3. Het college heeft het verzoek ter advisering voorgelegd aan adviesbureau Gloudemans. Dit bureau heeft in een advies van 15 juni 2012 het regime van het voorheen geldende bestemmingsplan "Kortland" (hierna: het oude bestemmingsplan) vergeleken met die van het nieuwe bestemmingsplan. Gloudemans heeft geconcludeerd dat de nieuwe bouwmogelijkheden op de in geding zijnde gronden niet tot een voor [appellant sub 1] nadeliger planologische situatie heeft geleid, maar de nieuwe gebruiksmogelijkheden wel. Ingevolge het oude bestemmingsplan was ter plaatse alleen een bedrijfsmatige functie mogelijk op de begane grond en waren op de verdiepingen kantoren toegestaan. Volgens Gloudemans was de invloed hiervan op het woongenot beperkt merkbaar, omdat alleen een lichte categorie bedrijven was toegestaan. Daarnaast was vanuit de op de verdiepingen gelegen kantoorruimten zicht op de percelen. De inbreuk op het woongenot was volgens Gloudemans hoofdzakelijk gedurende de dag merkbaar. De in het nieuwe bestemmingsplan mogelijk gemaakte onderwijstelling met hieraan onderschikt een kinderdagverblijf en een depotruimte annex werkplaats voor een museum heeft tot gevolg dat er veel personen verblijven in het op te richten hoofdgebouw. Het intensievere gebruik van dat gebouw door meerdere personen zal een verdergaande aantasting van het woongenot in de vorm van een inbreuk op de privacy tot gevolg hebben. Voorts brengt het gebruik van de locatie voor een school ook met zich dat gedurende de dag kinderen van en naar school gaan en buiten verblijven op de speelplaats. Een dergelijke vorm van geluidsoverlast was onder het oude bestemmingsplan niet te verwachten. Gloudemans heeft geconcludeerd dat deze planologisch nadeliger situatie zich niet voordoet op het perceel [locatie 1], omdat het woongenot in en rondom de daarop gelegen woning in hoofdzaak al wordt bepaald door de mogelijkheid van de bouw van een woning op het tussen dit perceel en de planlocatie gelegen perceel [locatie 2]. Hij heeft de waardevermindering van perceel [locatie 2] getaxeerd op € 5.500,00, daarop € 4.400,00 in mindering gebracht, zijnde het normaal maatschappelijk risico van 2%, en geconcludeerd dat [appellant sub 1] in aanmerking komt voor een tegemoetkoming in planschade van € 1.100,00, vermeerderd met wettelijke rente.

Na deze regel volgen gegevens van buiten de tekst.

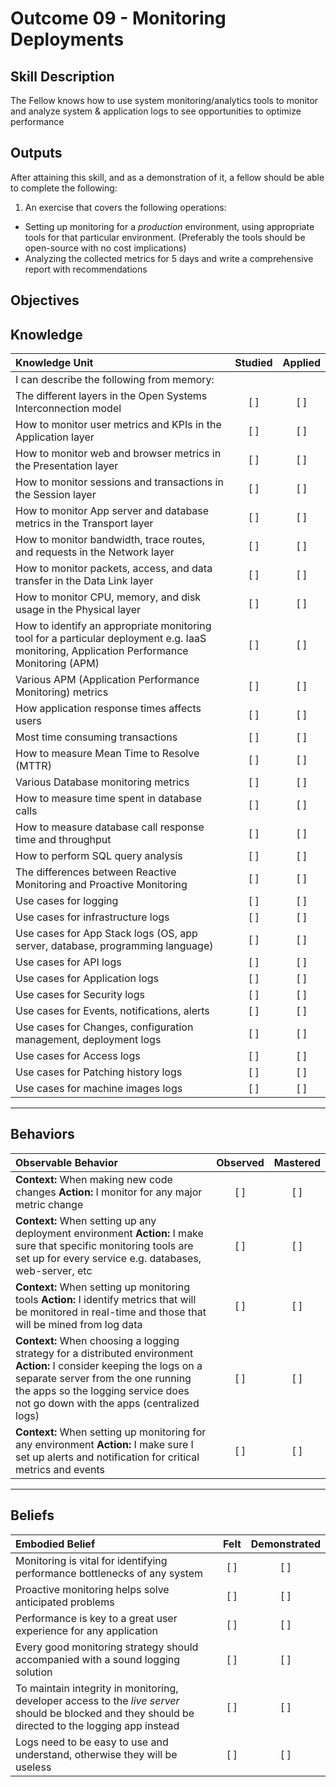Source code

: # Outcome 09 - Monitoring Deployments

Skill Description
-----------------
The Fellow knows how to use system monitoring/analytics tools to monitor and analyze system & application logs to see opportunities to optimize performance


Outputs
-------
After attaining this skill, and as a demonstration of it, a fellow should be able to complete the following:

1. An exercise that covers the following operations:
  - Setting up monitoring for a _production_ environment, using appropriate tools for that particular environment. (Preferably the tools should be open-source with no cost implications)
  - Analyzing the collected metrics for 5 days and write a comprehensive report with recommendations


**Objectives**
--------------


## **Knowledge**

| Knowledge Unit   |      Studied      | Applied |
|:-----------------|:-----------------:|:---------:|
| I can describe the following from memory: | | |
| The different layers in the Open Systems Interconnection model | [ ] | [ ] |
| How to monitor user metrics and KPIs in the Application layer             | [ ] | [ ] |
| How to monitor web and browser metrics in the Presentation layer             | [ ] | [ ] |
| How to monitor sessions and transactions in the Session layer             | [ ] | [ ] |
| How to monitor App server and database metrics in the Transport layer             | [ ] | [ ] |
| How to monitor bandwidth, trace routes, and requests in the Network layer             | [ ] | [ ] |
| How to monitor packets, access, and data transfer in the Data Link layer             | [ ] | [ ] |
| How to monitor CPU, memory, and disk usage in the Physical layer             | [ ] | [ ] |
| How to identify an appropriate monitoring tool for a particular deployment e.g. IaaS monitoring, Application Performance Monitoring (APM) | [ ] | [ ] |
| Various APM (Application Performance Monitoring) metrics | [ ] | [ ] |
| How application response times affects users | [ ] | [ ] |
| Most time consuming transactions | [ ] | [ ] |
| How to measure Mean Time to Resolve (MTTR) | [ ] | [ ] |
| Various Database monitoring metrics | [ ] | [ ] |
| How to measure time spent in database calls | [ ] | [ ] |
| How to measure database call response time and throughput | [ ] | [ ] |
| How to perform SQL query analysis | [ ] | [ ] |
| The differences between Reactive Monitoring and Proactive Monitoring | [ ] | [ ] |
| Use cases for logging | [ ] | [ ] |
| Use cases for infrastructure logs | [ ] | [ ] |
| Use cases for App Stack logs (OS, app server, database, programming language) | [ ] | [ ] |
| Use cases for API logs | [ ] | [ ] |
| Use cases for Application logs | [ ] | [ ] |
| Use cases for Security logs | [ ] | [ ] |
| Use cases for Events, notifications, alerts | [ ] | [ ] |
| Use cases for Changes, configuration management, deployment logs | [ ] | [ ] |
| Use cases for Access logs | [ ] | [ ] |
| Use cases for Patching history logs | [ ] | [ ] |
| Use cases for machine images logs | [ ] | [ ] |


----------------


## **Behaviors**

| Observable Behavior   |      Observed      | Mastered |
|:----------------------|:------------------:|:--------:|
| **Context:** When making new code changes **Action:** I monitor for any major metric change | [ ] | [ ] |
| **Context:** When setting up any deployment environment **Action:** I make sure that specific monitoring tools are set up for every service e.g. databases, web-server, etc | [ ] | [ ] |
| **Context:** When setting up monitoring tools **Action:** I identify metrics that will be monitored in real-time and those that will be mined from log data | [ ] | [ ] |
| **Context:** When choosing a logging strategy for a distributed environment **Action:** I consider keeping the logs on a separate server from the one running the apps so the logging service does not go down with the apps (centralized logs) | [ ] | [ ] |
| **Context:** When setting up monitoring for any environment **Action:** I make sure I set up alerts and notification for critical metrics and events | [ ] | [ ] |


--------------


## **Beliefs**

| Embodied Belief   |      Felt      | Demonstrated |
|:------------------|:--------------:|:------------:|
| Monitoring is vital for identifying performance bottlenecks of any system | [ ] | [ ] |
| Proactive monitoring helps solve anticipated problems | [ ] | [ ] |
| Performance is key to a great user experience for any application | [ ] | [ ] |
| Every good monitoring strategy should accompanied with a sound logging solution | [ ] | [ ] |
| To maintain integrity in monitoring, developer access to the _live server_ should be blocked and they should be directed to the logging app instead | [ ] | [ ] |
| Logs need to be easy to use and understand, otherwise they will be useless | [ ] | [ ] |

4. [appellant sub 1] heeft in bezwaar een rapport van taxatie- en adviesbureau Minderhoud van 19 juli 2012 overgelegd, waarin is geconcludeerd dat Gloudemans de waardevermindering van het perceel [locatie 2] te laag heeft getaxeerd. Minderhoud heeft de waardevermindering getaxeerd op € 32.000,00, daarop € 4.600,00 in mindering gebracht wegens het normaal maatschappelijk risico van 2% en geconcludeerd dat [appellant sub 1] in aanmerking komt voor een tegemoetkoming in planschade van € 27.400,00.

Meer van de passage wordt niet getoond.